The meteorological processes driving the LCC formation and dissolution at the diurnal scale will be studied from the synergistic analysis of historical in-situ data, a dedicated field campaign in July-August 2021 at Lékédi Park (Gabon) and atmospheric modeling activities. A focus will be put on two ocean-land transects to determine the extent to which processes are different between the coastal plains, the windward slopes of the Chaillu mountains and inland plateaus. Results will be compared to a recently developed conceptual model for LCC over southern West Africa.

The intraseasonal to interannual variability of LCC will be characterized from the analysis of long-term in-situ data and satellite estimates. Variations in the timing, i.e. seasonal onset and retreat as well as intraseasonal breaks, and in the inland extent of the LCC will be documented. Moreover the atmospheric and oceanic forcings at play will be explored. Approaches based on weather types and equatorial waves will be used to understand atmospheric dynamical states involved in the intraseasonal variations of LCC. The impact of local to regional sea surface temperatures on the LCC development and interannual variability will be assessed, coupling statistical analyses and dedicated sensitivity experiments with a regional climate model.

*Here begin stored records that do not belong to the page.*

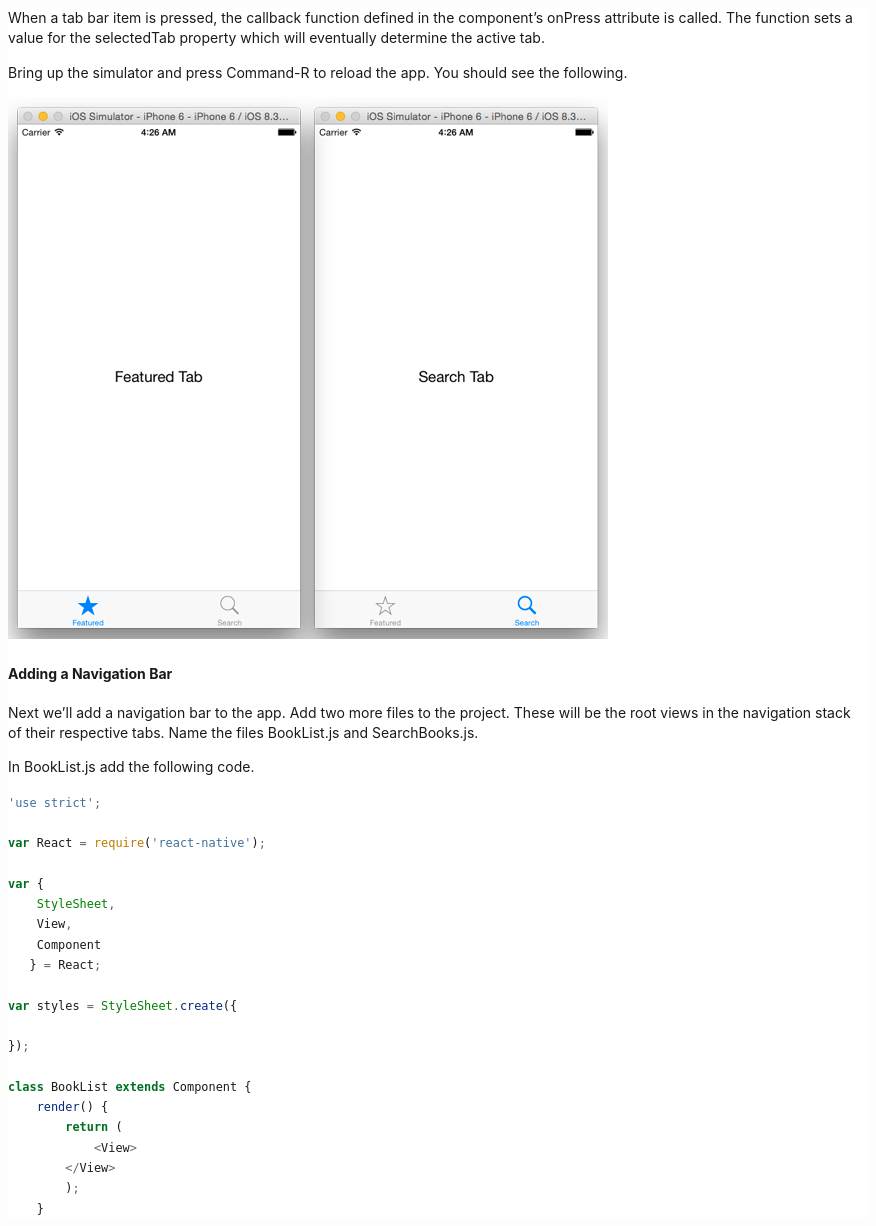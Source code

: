 When a tab bar item is pressed, the callback function defined in the component’s onPress attribute is called. The function sets a value for the selectedTab property which will eventually determine the active tab.

Bring up the simulator and press Command-R to reload the app. You should see the following.

![](imgs/1004_Demo6.png)

#### Adding a Navigation Bar

Next we’ll add a navigation bar to the app. Add two more files to the project. These will be the root views in the navigation stack of their respective tabs. Name the files BookList.js and SearchBooks.js.

In BookList.js add the following code.

```javascript
'use strict';
 
var React = require('react-native');
 
var {
    StyleSheet,
    View,
    Component
   } = React;
 
var styles = StyleSheet.create({
 
});
 
class BookList extends Component {
    render() {
        return (
            <View>
        </View>             
        );
    }
```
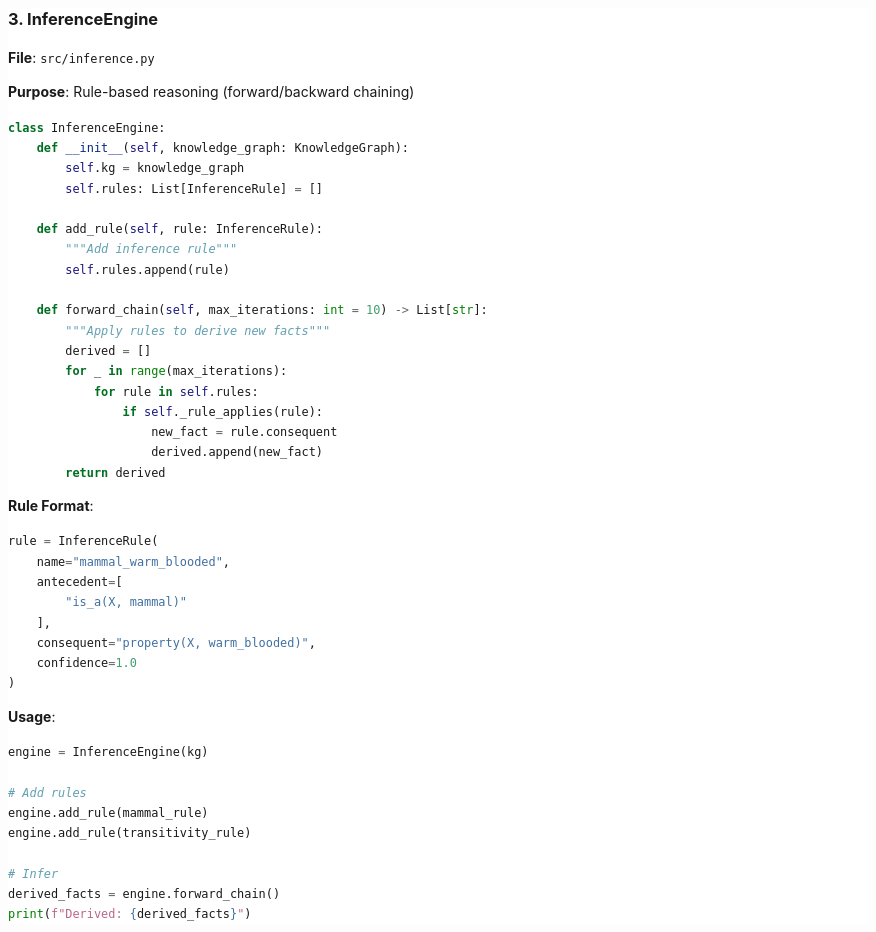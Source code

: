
 ```python
```

### 3. InferenceEngine

**File**: `src/inference.py`

**Purpose**: Rule-based reasoning (forward/backward chaining)

```python
class InferenceEngine:
    def __init__(self, knowledge_graph: KnowledgeGraph):
        self.kg = knowledge_graph
        self.rules: List[InferenceRule] = []
    
    def add_rule(self, rule: InferenceRule):
        """Add inference rule"""
        self.rules.append(rule)
    
    def forward_chain(self, max_iterations: int = 10) -> List[str]:
        """Apply rules to derive new facts"""
        derived = []
        for _ in range(max_iterations):
            for rule in self.rules:
                if self._rule_applies(rule):
                    new_fact = rule.consequent
                    derived.append(new_fact)
        return derived
```

**Rule Format**:
```python
rule = InferenceRule(
    name="mammal_warm_blooded",
    antecedent=[
        "is_a(X, mammal)"
    ],
    consequent="property(X, warm_blooded)",
    confidence=1.0
)
```

**Usage**:
```python
engine = InferenceEngine(kg)

# Add rules
engine.add_rule(mammal_rule)
engine.add_rule(transitivity_rule)

# Infer
derived_facts = engine.forward_chain()
print(f"Derived: {derived_facts}")
```
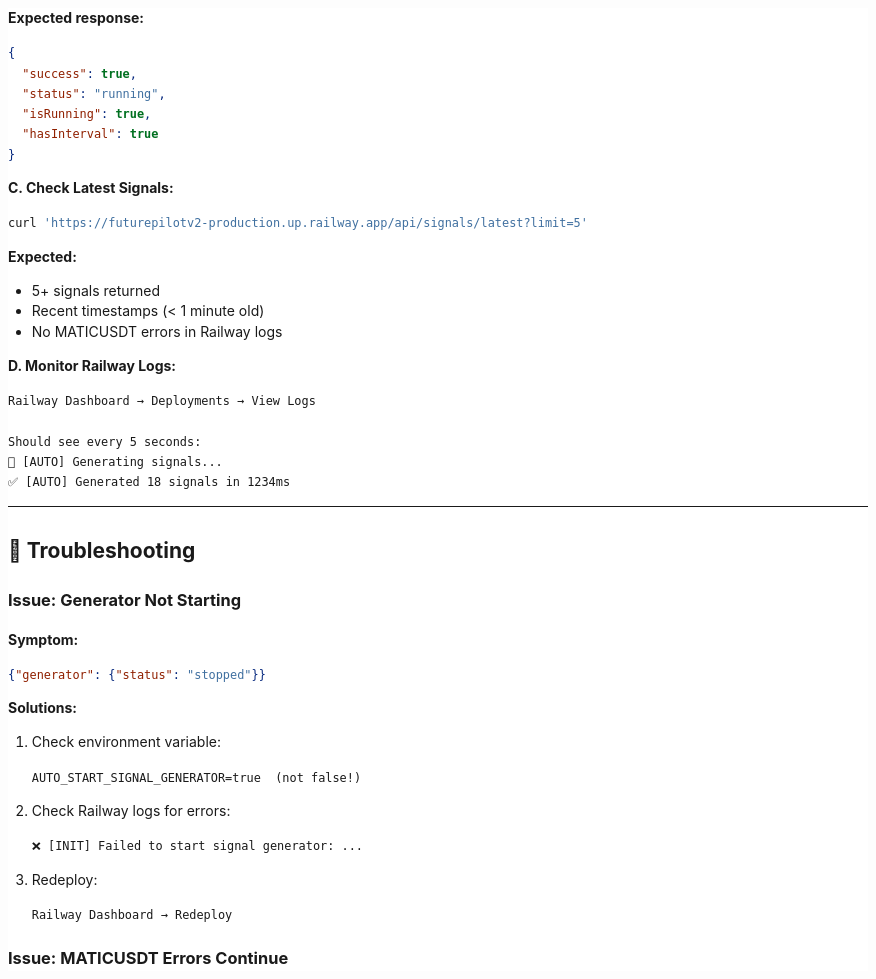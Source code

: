 **Expected response:**
```json
{
  "success": true,
  "status": "running",
  "isRunning": true,
  "hasInterval": true
}
```

**C. Check Latest Signals:**
```bash
curl 'https://futurepilotv2-production.up.railway.app/api/signals/latest?limit=5'
```

**Expected:**
- 5+ signals returned
- Recent timestamps (< 1 minute old)
- No MATICUSDT errors in Railway logs

**D. Monitor Railway Logs:**
```
Railway Dashboard → Deployments → View Logs

Should see every 5 seconds:
🔄 [AUTO] Generating signals...
✅ [AUTO] Generated 18 signals in 1234ms
```

---

## 🐛 Troubleshooting

### Issue: Generator Not Starting

**Symptom:**
```json
{"generator": {"status": "stopped"}}
```

**Solutions:**
1. Check environment variable:
   ```
   AUTO_START_SIGNAL_GENERATOR=true  (not false!)
   ```

2. Check Railway logs for errors:
   ```
   ❌ [INIT] Failed to start signal generator: ...
   ```

3. Redeploy:
   ```bash
   Railway Dashboard → Redeploy
   ```

### Issue: MATICUSDT Errors Continue
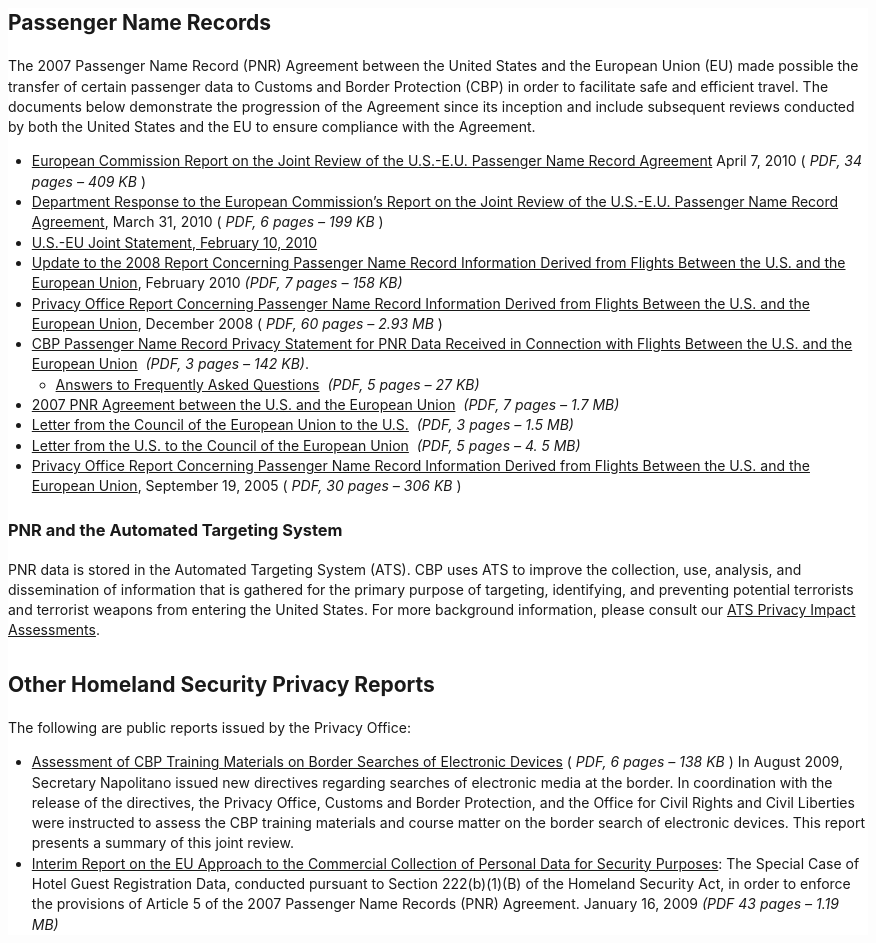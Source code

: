 
## Passenger Name Records

The 2007 Passenger Name Record (PNR) Agreement between the United States and the European Union (EU) made possible the transfer of certain passenger data to Customs and Border Protection (CBP) in order to facilitate safe and efficient travel. The documents below demonstrate the progression of the Agreement since its inception and include subsequent reviews conducted by both the United States and the EU to ensure compliance with the Agreement.

  * [European Commission Report on the Joint Review of the U.S.-E.U. Passenger Name Record Agreement](http://www.dhs.gov/xlibrary/assets/privacy/privacy_eu_pnr_aircarriers_feb_2010.pdf) April 7, 2010 ( _PDF, 34 pages – 409 KB_ )
  * [Department Response to the European Commission’s Report on the Joint Review of the U.S.-E.U. Passenger Name Record Agreement](http://www.dhs.gov/xlibrary/assets/privacy/privacy_dhs_response_european_commission_report_2010-03-31.pdf), March 31, 2010 ( _PDF, 6 pages – 199 KB_ )
  * [U.S.-EU Joint Statement, February 10, 2010](http://www.dhs.gov/xabout/international/gc_1266508780782.shtm)
  * [Update to the 2008 Report Concerning Passenger Name Record Information Derived from Flights Between the U.S. and the European Union](http://www.dhs.gov/xlibrary/assets/privacy/privacy_pnr_review2010update_2010-02-05.pdf), February 2010 _(PDF, 7 pages – 158 KB)_
  * [Privacy Office Report Concerning Passenger Name Record Information Derived from Flights Between the U.S. and the European Union](http://www.dhs.gov/xlibrary/assets/privacy/privacy_pnr_report_20081218.pdf), December 2008 ( _PDF, 60 pages – 2.93 MB_ )
  * [CBP Passenger Name Record Privacy Statement for PNR Data Received in Connection with Flights Between the U.S. and the European Union](http://www.dhs.gov/xlibrary/assets/privacy/privacy_stmt_pnr.pdf)  _(PDF, 3 pages – 142 KB)_.
    * [Answers to Frequently Asked Questions](http://www.dhs.gov/xlibrary/assets/privacy/privacy_faq_pnr_cbp.pdf)  _(PDF, 5 pages – 27 KB)_
  * [2007 PNR Agreement between the U.S. and the European Union](http://www.dhs.gov/xlibrary/assets/pnr-2007agreement-usversion.pdf)  _(PDF, 7 pages – 1.7 MB)_
  * [Letter from the Council of the European Union to the U.S.](http://www.dhs.gov/xlibrary/assets/pnr-2007agreement-eultrtous.pdf)  _(PDF, 3 pages – 1.5 MB)_
  * [Letter from the U.S. to the Council of the European Union](http://www.dhs.gov/xlibrary/assets/pnr-2007agreement-usltrtoeu.pdf)  _(PDF, 5 pages – 4. 5 MB)_
  * [Privacy Office Report Concerning Passenger Name Record Information Derived from Flights Between the U.S. and the European Union](http://www.dhs.gov/xlibrary/assets/privacy/dhsprivacy-pnr-privacyofficefinalreport-september2005.pdf), September 19, 2005 ( _PDF, 30 pages – 306 KB_ )



### PNR and the Automated Targeting System

PNR data is stored in the Automated Targeting System (ATS). CBP uses ATS to improve the collection, use, analysis, and dissemination of information that is gathered for the primary purpose of targeting, identifying, and preventing potential terrorists and terrorist weapons from entering the United States. For more background information, please consult our [ATS Privacy Impact Assessments](http://www.dhs.gov/files/publications/gc_1281020492905.shtm#ats).

## Other Homeland Security Privacy Reports

The following are public reports issued by the Privacy Office:

  * [Assessment of CBP Training Materials on Border Searches of Electronic Devices](http://www.dhs.gov/xlibrary/assets/privacy/privacy-report-cbp-training-border-searches-electronic-devices.pdf) ( _PDF, 6 pages – 138 KB_ ) In August 2009, Secretary Napolitano issued new directives regarding searches of electronic media at the border. In coordination with the release of the directives, the Privacy Office, Customs and Border Protection, and the Office for Civil Rights and Civil Liberties were instructed to assess the CBP training materials and course matter on the border search of electronic devices. This report presents a summary of this joint review.
  * [Interim Report on the EU Approach to the Commercial Collection of Personal Data for Security Purposes](http://www.dhs.gov/xlibrary/assets/privacy/privacy_rpt_hotel_int.pdf): The Special Case of Hotel Guest Registration Data, conducted pursuant to Section 222(b)(1)(B) of the Homeland Security Act, in order to enforce the provisions of Article 5 of the 2007 Passenger Name Records (PNR) Agreement. January 16, 2009 _(PDF 43 pages – 1.19 MB)_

Lastly the effect of low clouds on light and water availability on forest functioning will be explored based on in-situ measurements acquired at Lékédi Park. Results will be compared with those obtained from measurements in northern Congo, where the dry season is sunny, and with outputs from a simple two-reservoirs water balance model adapted for the region. Water balance analyses will inform on the compensation or amplification effects of rains vs potential evapotranspiration both modulated by the LCC, on the water deficit.

Results from DYVALOCCA will lead to the first conceptual model for low-cloud formation and dissolution in western equatorial Africa, provide a basis for development of intraseasonal to seasonal forecasts of LCC variations, and quantify the water and light constraints underneath the LCC. DYVALOCCA will also give direction for an evaluation of climate change simulations with a focus to inform the assessment of tipping-points for the evergreen forests in past and future climates.